Does the biggest cheating scandal in American history, uncovered last year, have you worried teachers are cheating on student test scores in your schools?
That scandal was exposed in 2011, after The Atlanta Journal-Constitution's analyzed standardized test scores in Atlanta schools. That led to findings of widespread cheating in Atlanta schools and a state investigation in Georgia. Investigators then put the finger on about 180 teachers and administrators, some of whom confessed to altering test papers, according to The Atlanta Journal-Constitution.
This weekend, The Atlanta Journal Constitution did it again, collecting and analyzing standardized test scores not just for Atlanta schools, but for 69,000 public schools across the country.

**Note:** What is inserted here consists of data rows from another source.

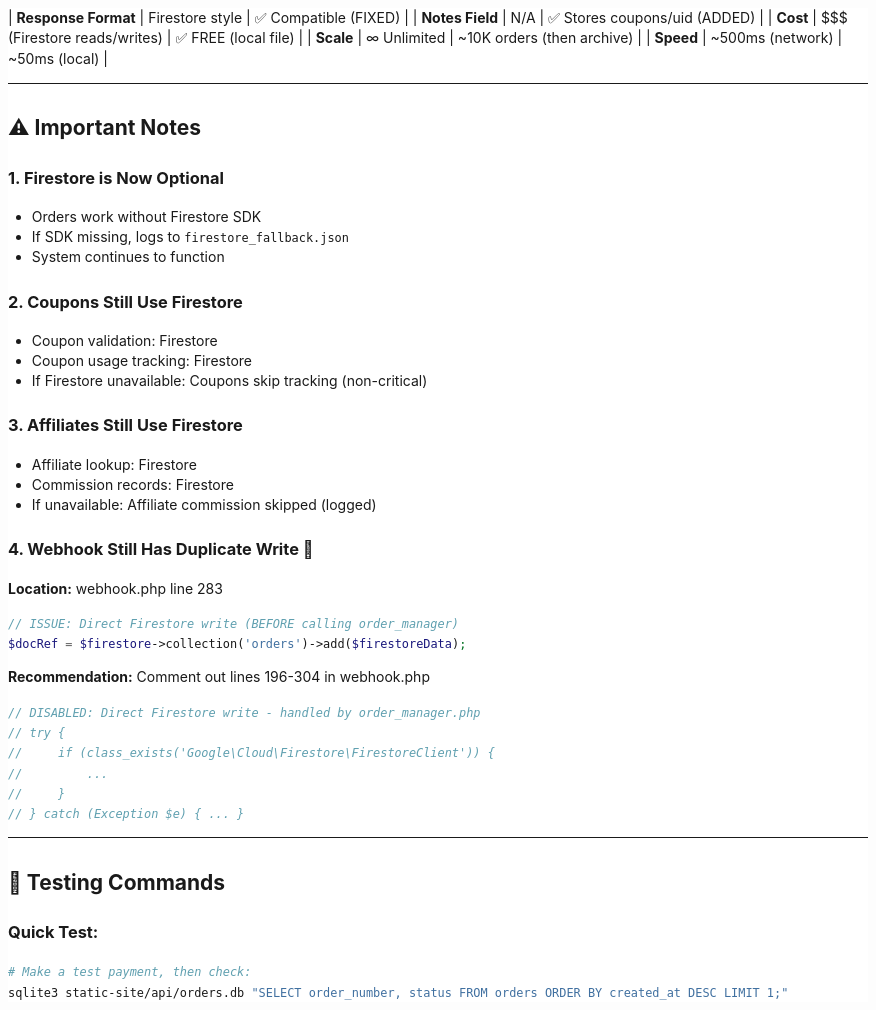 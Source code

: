 | **Response Format** | Firestore style | ✅ Compatible (FIXED) |
| **Notes Field** | N/A | ✅ Stores coupons/uid (ADDED) |
| **Cost** | $$$ (Firestore reads/writes) | ✅ FREE (local file) |
| **Scale** | ∞ Unlimited | ~10K orders (then archive) |
| **Speed** | ~500ms (network) | ~50ms (local) |

---

## ⚠️ Important Notes

### **1. Firestore is Now Optional**
- Orders work without Firestore SDK
- If SDK missing, logs to `firestore_fallback.json`
- System continues to function

### **2. Coupons Still Use Firestore**
- Coupon validation: Firestore
- Coupon usage tracking: Firestore
- If Firestore unavailable: Coupons skip tracking (non-critical)

### **3. Affiliates Still Use Firestore**
- Affiliate lookup: Firestore
- Commission records: Firestore
- If unavailable: Affiliate commission skipped (logged)

### **4. Webhook Still Has Duplicate Write** 🔴
**Location:** webhook.php line 283

```php
// ISSUE: Direct Firestore write (BEFORE calling order_manager)
$docRef = $firestore->collection('orders')->add($firestoreData);
```

**Recommendation:** Comment out lines 196-304 in webhook.php
```php
// DISABLED: Direct Firestore write - handled by order_manager.php
// try {
//     if (class_exists('Google\Cloud\Firestore\FirestoreClient')) {
//         ...
//     }
// } catch (Exception $e) { ... }
```

---

## 🧪 Testing Commands

### **Quick Test:**
```bash
# Make a test payment, then check:
sqlite3 static-site/api/orders.db "SELECT order_number, status FROM orders ORDER BY created_at DESC LIMIT 1;"
```
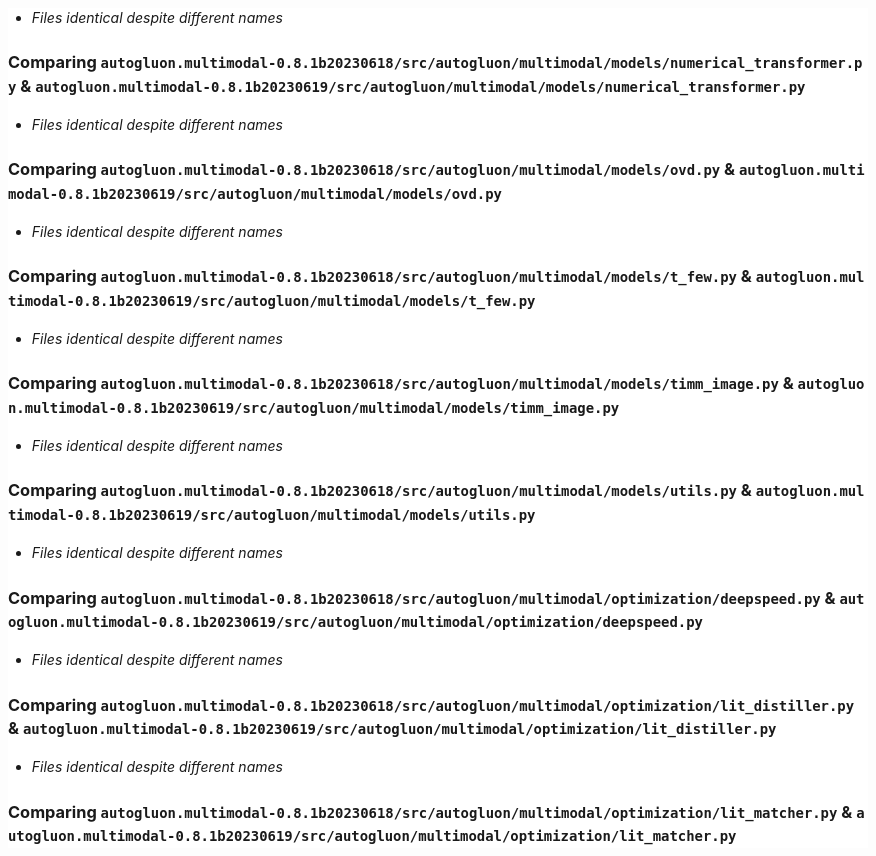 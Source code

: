  * *Files identical despite different names*

### Comparing `autogluon.multimodal-0.8.1b20230618/src/autogluon/multimodal/models/numerical_transformer.py` & `autogluon.multimodal-0.8.1b20230619/src/autogluon/multimodal/models/numerical_transformer.py`

 * *Files identical despite different names*

### Comparing `autogluon.multimodal-0.8.1b20230618/src/autogluon/multimodal/models/ovd.py` & `autogluon.multimodal-0.8.1b20230619/src/autogluon/multimodal/models/ovd.py`

 * *Files identical despite different names*

### Comparing `autogluon.multimodal-0.8.1b20230618/src/autogluon/multimodal/models/t_few.py` & `autogluon.multimodal-0.8.1b20230619/src/autogluon/multimodal/models/t_few.py`

 * *Files identical despite different names*

### Comparing `autogluon.multimodal-0.8.1b20230618/src/autogluon/multimodal/models/timm_image.py` & `autogluon.multimodal-0.8.1b20230619/src/autogluon/multimodal/models/timm_image.py`

 * *Files identical despite different names*

### Comparing `autogluon.multimodal-0.8.1b20230618/src/autogluon/multimodal/models/utils.py` & `autogluon.multimodal-0.8.1b20230619/src/autogluon/multimodal/models/utils.py`

 * *Files identical despite different names*

### Comparing `autogluon.multimodal-0.8.1b20230618/src/autogluon/multimodal/optimization/deepspeed.py` & `autogluon.multimodal-0.8.1b20230619/src/autogluon/multimodal/optimization/deepspeed.py`

 * *Files identical despite different names*

### Comparing `autogluon.multimodal-0.8.1b20230618/src/autogluon/multimodal/optimization/lit_distiller.py` & `autogluon.multimodal-0.8.1b20230619/src/autogluon/multimodal/optimization/lit_distiller.py`

 * *Files identical despite different names*

### Comparing `autogluon.multimodal-0.8.1b20230618/src/autogluon/multimodal/optimization/lit_matcher.py` & `autogluon.multimodal-0.8.1b20230619/src/autogluon/multimodal/optimization/lit_matcher.py`
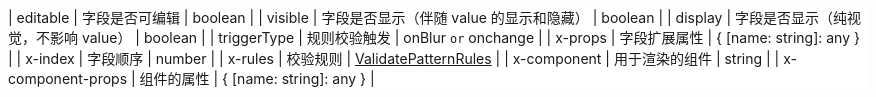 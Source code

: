 | editable             | 字段是否可编辑                          | boolean                                                                                                                            |
| visible              | 字段是否显示（伴随 value 的显示和隐藏） | boolean                                                                                                                            |
| display              | 字段是否显示（纯视觉，不影响 value）    | boolean                                                                                                                            |
| triggerType          | 规则校验触发                            | onBlur `or` onchange                                                                                                               |
| x-props              | 字段扩展属性                            | { [name: string]: any }                                                                                                            |
| x-index              | 字段顺序                                | number                                                                                                                             |
| x-rules              | 校验规则                                | [ ValidatePatternRules](https://formilyjs.org/iframe.html?path=/opt/build/repo/packages/antd/README.zh-cn.md#ValidatePatternRules) |
| x-component          | 用于渲染的组件                          | string                                                                                                                             |
| x-component-props    | 组件的属性                              | { [name: string]: any }                                                                                                            |
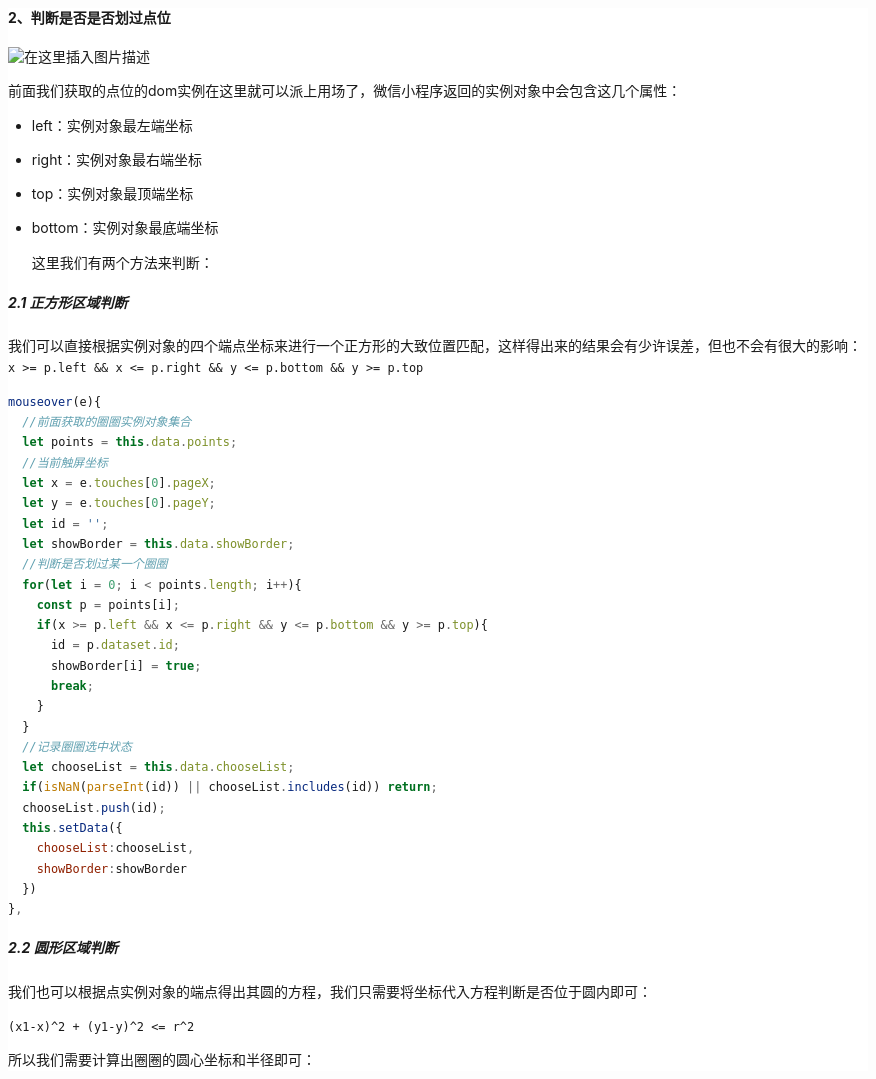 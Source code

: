 #### 2、判断是否是否划过点位

![在这里插入图片描述](https://i-blog.csdnimg.cn/blog_migrate/10435990dc04945acaa77b5f6947a53c.png#pic_center)

前面我们获取的点位的dom实例在这里就可以派上用场了，微信小程序返回的实例对象中会包含这几个属性：

* left：实例对象最左端坐标
* right：实例对象最右端坐标
* top：实例对象最顶端坐标
* bottom：实例对象最底端坐标
    
  这里我们有两个方法来判断：

##### 2.1 正方形区域判断

我们可以直接根据实例对象的四个端点坐标来进行一个正方形的大致位置匹配，这样得出来的结果会有少许误差，但也不会有很大的影响：
`x >= p.left && x <= p.right && y <= p.bottom && y >= p.top`

```javascript
mouseover(e){
  //前面获取的圈圈实例对象集合
  let points = this.data.points;
  //当前触屏坐标
  let x = e.touches[0].pageX;
  let y = e.touches[0].pageY;
  let id = '';
  let showBorder = this.data.showBorder;
  //判断是否划过某一个圈圈
  for(let i = 0; i < points.length; i++){
    const p = points[i];
    if(x >= p.left && x <= p.right && y <= p.bottom && y >= p.top){
      id = p.dataset.id;
      showBorder[i] = true;
      break;
    }
  }
  //记录圈圈选中状态
  let chooseList = this.data.chooseList;
  if(isNaN(parseInt(id)) || chooseList.includes(id)) return;
  chooseList.push(id);
  this.setData({
    chooseList:chooseList,
    showBorder:showBorder
  })
},

```

##### 2.2 圆形区域判断

我们也可以根据点实例对象的端点得出其圆的方程，我们只需要将坐标代入方程判断是否位于圆内即可：
  
`(x1-x)^2 + (y1-y)^2 <= r^2`
  
所以我们需要计算出圈圈的圆心坐标和半径即可：
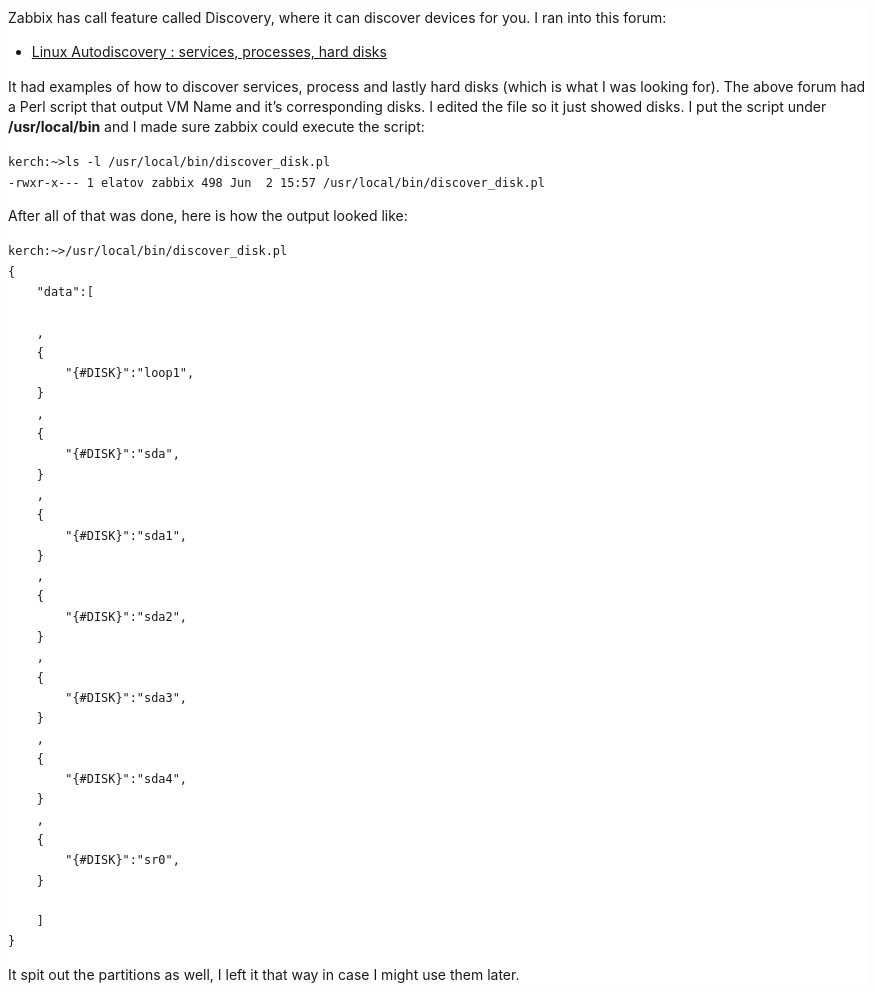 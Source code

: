 Zabbix has call feature called Discovery, where it can discover devices for you. I ran into this forum:

*   <a href="https://www.zabbix.com/forum/showthread.php?p=104719#post104719" onclick="javascript:_gaq.push(['_trackEvent','outbound-article','http://www.zabbix.com/forum/showthread.php?p=104719#post104719']);">Linux Autodiscovery : services, processes, hard disks</a>

It had examples of how to discover services, process and lastly hard disks (which is what I was looking for). The above forum had a Perl script that output VM Name and it&#8217;s corresponding disks. I edited the file so it just showed disks. I put the script under **/usr/local/bin** and I made sure zabbix could execute the script:

    kerch:~>ls -l /usr/local/bin/discover_disk.pl 
    -rwxr-x--- 1 elatov zabbix 498 Jun  2 15:57 /usr/local/bin/discover_disk.pl
    

After all of that was done, here is how the output looked like:

    kerch:~>/usr/local/bin/discover_disk.pl 
    {
        "data":[
    
        ,
        {
            "{#DISK}":"loop1",
        }
        ,
        {
            "{#DISK}":"sda",
        }
        ,
        {
            "{#DISK}":"sda1",
        }
        ,
        {
            "{#DISK}":"sda2",
        }
        ,
        {
            "{#DISK}":"sda3",
        }
        ,
        {
            "{#DISK}":"sda4",
        }
        ,
        {
            "{#DISK}":"sr0",
        }
    
        ]
    }
    

It spit out the partitions as well, I left it that way in case I might use them later.
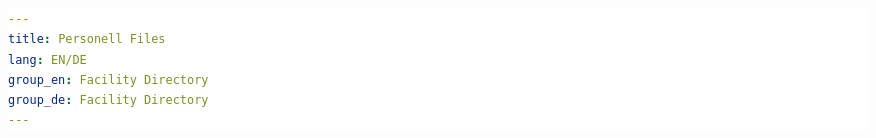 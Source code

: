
 ```yaml
---
title: Personell Files
lang: EN/DE
group_en: Facility Directory
group_de: Facility Directory
---
```


<style>
    .carousel-team-card-cell {
        margin: 0 20px 20px 0;
        background: #661032;
        min-height: 400px;
        height: 90%;
        border-radius: 10px;
    }

    .carousel-team-card-cell * {
        color: #ffffff;
    }

    .carousel-team-card-cell .carousel-card-team {
        text-align: center;
        border-radius: 10px;
        height: 100%
    }

    .carousel-team-card-cell .card-team-img {
        width: 100%;
        padding: 10px;
        margin: 20px auto 0;
    }

    .carousel-team-card-cell .card-team-img img {
        border-radius: 50%;
        border: 5px solid white;
        max-width: 150px;
        -o-object-fit: cover;
        -o-object-position: center;
        object-fit: cover;
        object-position: center;
        width: 100%;
        height: 150px;
    }

    .carousel-team-card-cell .card-team-name {
        margin: 20px 0;
        padding: 0 40px 0 40px;
    }

    .carousel-team-card-cell .card-team-content p {
        font-size: 14px;
        margin-bottom: 0;
    }
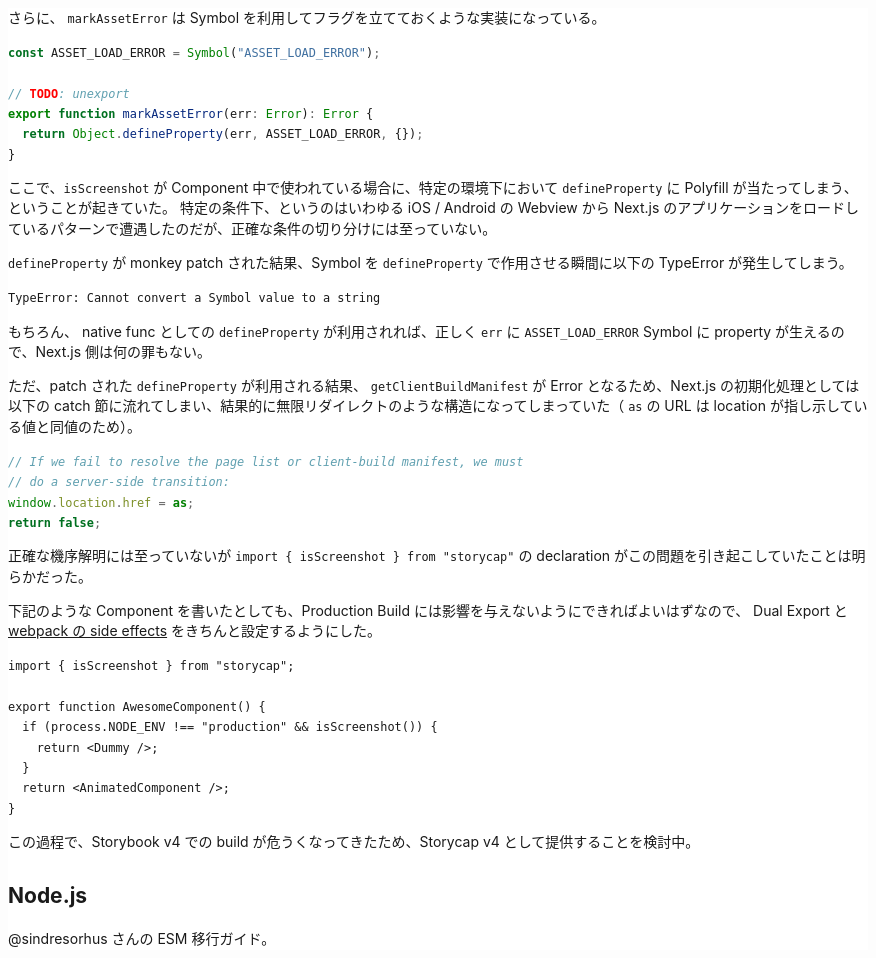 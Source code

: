 さらに、 `markAssetError` は Symbol を利用してフラグを立てておくような実装になっている。

```ts
const ASSET_LOAD_ERROR = Symbol("ASSET_LOAD_ERROR");

// TODO: unexport
export function markAssetError(err: Error): Error {
  return Object.defineProperty(err, ASSET_LOAD_ERROR, {});
}
```

ここで、`isScreenshot` が Component 中で使われている場合に、特定の環境下において `defineProperty` に Polyfill が当たってしまう、ということが起きていた。
特定の条件下、というのはいわゆる iOS / Android の Webview から Next.js のアプリケーションをロードしているパターンで遭遇したのだが、正確な条件の切り分けには至っていない。

`defineProperty` が monkey patch された結果、Symbol を `defineProperty` で作用させる瞬間に以下の TypeError が発生してしまう。

```
TypeError: Cannot convert a Symbol value to a string
```

もちろん、 native func としての `defineProperty` が利用されれば、正しく `err` に `ASSET_LOAD_ERROR` Symbol に property が生えるので、Next.js 側は何の罪もない。

ただ、patch された `defineProperty` が利用される結果、 `getClientBuildManifest` が Error となるため、Next.js の初期化処理としては以下の catch 節に流れてしまい、結果的に無限リダイレクトのような構造になってしまっていた（ `as` の URL は location が指し示している値と同値のため）。

```ts
// If we fail to resolve the page list or client-build manifest, we must
// do a server-side transition:
window.location.href = as;
return false;
```

正確な機序解明には至っていないが `import { isScreenshot } from "storycap"` の declaration がこの問題を引き起こしていたことは明らかだった。

下記のような Component を書いたとしても、Production Build には影響を与えないようにできればよいはずなので、 Dual Export と[webpack の side effects](https://webpack.js.org/guides/tree-shaking/#clarifying-tree-shaking-and-sideeffects) をきちんと設定するようにした。

```tsx
import { isScreenshot } from "storycap";

export function AwesomeComponent() {
  if (process.NODE_ENV !== "production" && isScreenshot()) {
    return <Dummy />;
  }
  return <AnimatedComponent />;
}
```

この過程で、Storybook v4 での build が危うくなってきたため、Storycap v4 として提供することを検討中。

## Node.js

@sindresorhus さんの ESM 移行ガイド。
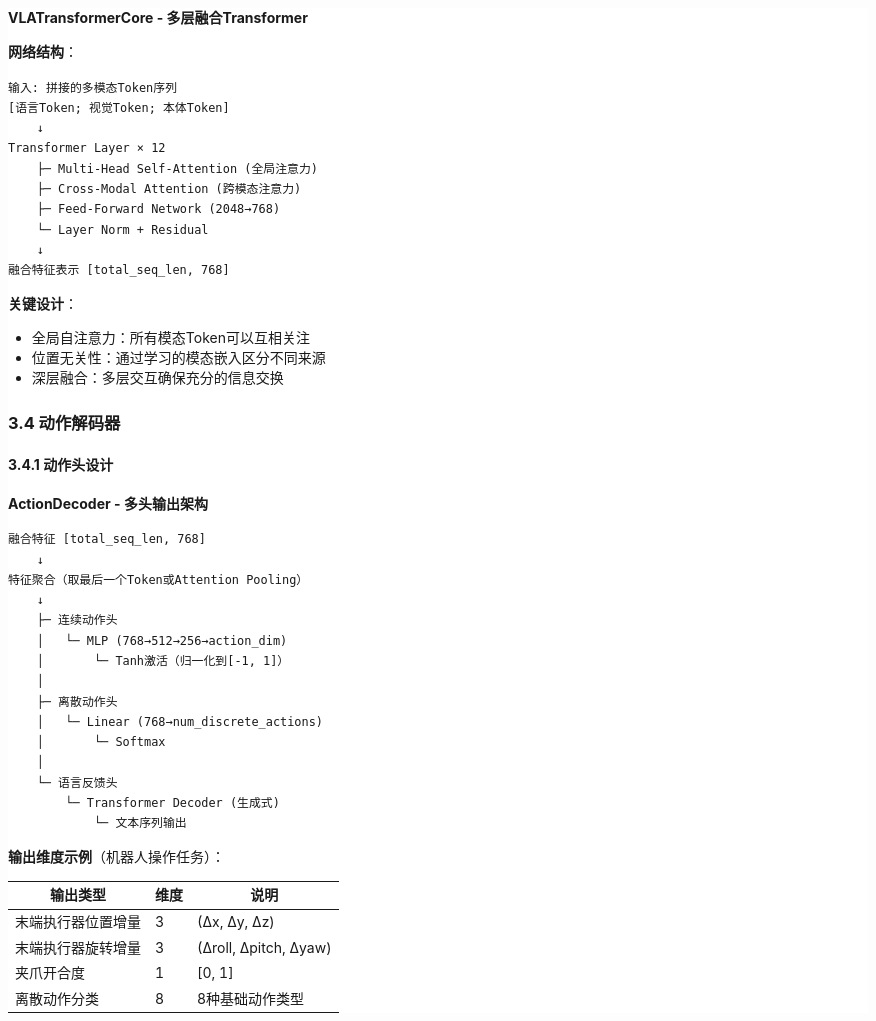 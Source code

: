 **VLATransformerCore - 多层融合Transformer**

**网络结构**：

```
输入: 拼接的多模态Token序列
[语言Token; 视觉Token; 本体Token]
    ↓
Transformer Layer × 12
    ├─ Multi-Head Self-Attention (全局注意力)
    ├─ Cross-Modal Attention (跨模态注意力)
    ├─ Feed-Forward Network (2048→768)
    └─ Layer Norm + Residual
    ↓
融合特征表示 [total_seq_len, 768]
```

**关键设计**：
- 全局自注意力：所有模态Token可以互相关注
- 位置无关性：通过学习的模态嵌入区分不同来源
- 深层融合：多层交互确保充分的信息交换

### 3.4 动作解码器

#### 3.4.1 动作头设计

**ActionDecoder - 多头输出架构**

```
融合特征 [total_seq_len, 768]
    ↓
特征聚合（取最后一个Token或Attention Pooling）
    ↓
    ├─ 连续动作头
    │   └─ MLP (768→512→256→action_dim)
    │       └─ Tanh激活（归一化到[-1, 1]）
    │
    ├─ 离散动作头
    │   └─ Linear (768→num_discrete_actions)
    │       └─ Softmax
    │
    └─ 语言反馈头
        └─ Transformer Decoder (生成式)
            └─ 文本序列输出
```

**输出维度示例**（机器人操作任务）：

| 输出类型 | 维度 | 说明 |
|---------|-----|------|
| 末端执行器位置增量 | 3 | (Δx, Δy, Δz) |
| 末端执行器旋转增量 | 3 | (Δroll, Δpitch, Δyaw) |
| 夹爪开合度 | 1 | [0, 1] |
| 离散动作分类 | 8 | 8种基础动作类型 |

The whole thing is fascinating, and it uncovered test scores in hundreds of cities that followed a pattern that, in Atlanta, had indicated cheating in multiple schools.
You can search the newspaper's database of school districts' test-score shifts here, but I'm guessing there mostly are two school districts in whose results you are interested: Elgin School District U46 and Community Unit School District 300.
So should you be worried about your schools cheating on their standardized test scores? Find out, after the jump!
Probably not.
This database shows the percentage of classes in each school district flagged with a test-score shift outside the norm over a four-year period. According to The Atlanta Journal-Constitution:
- In any year, a typical (non-cheating) district might expect to have about 5 percent of its classes flagged for unusually high or low performance relative to their performances in the previous year. Districts which consistently have 10 percent or more of their classes flagged or which have an extremely high flag rate in a particular year certainly deserve further examination.
In District 300, those percentages were:
- 6.25 percent in 2008
- 2.78 in 2009
- 1.35 in 2010
- 4.65 in 2011
All are close to 5 percent. None hit 10. Nothing alarming there.
In U46, those percentages were:
- 10.16 percent in 2008
- 8.2 in 2009
- 7.45 in 2010
- 7.57 in 2011
The Elgin school district hit 10 percent. But just once. Not consistently. There probably is nothing alarming there.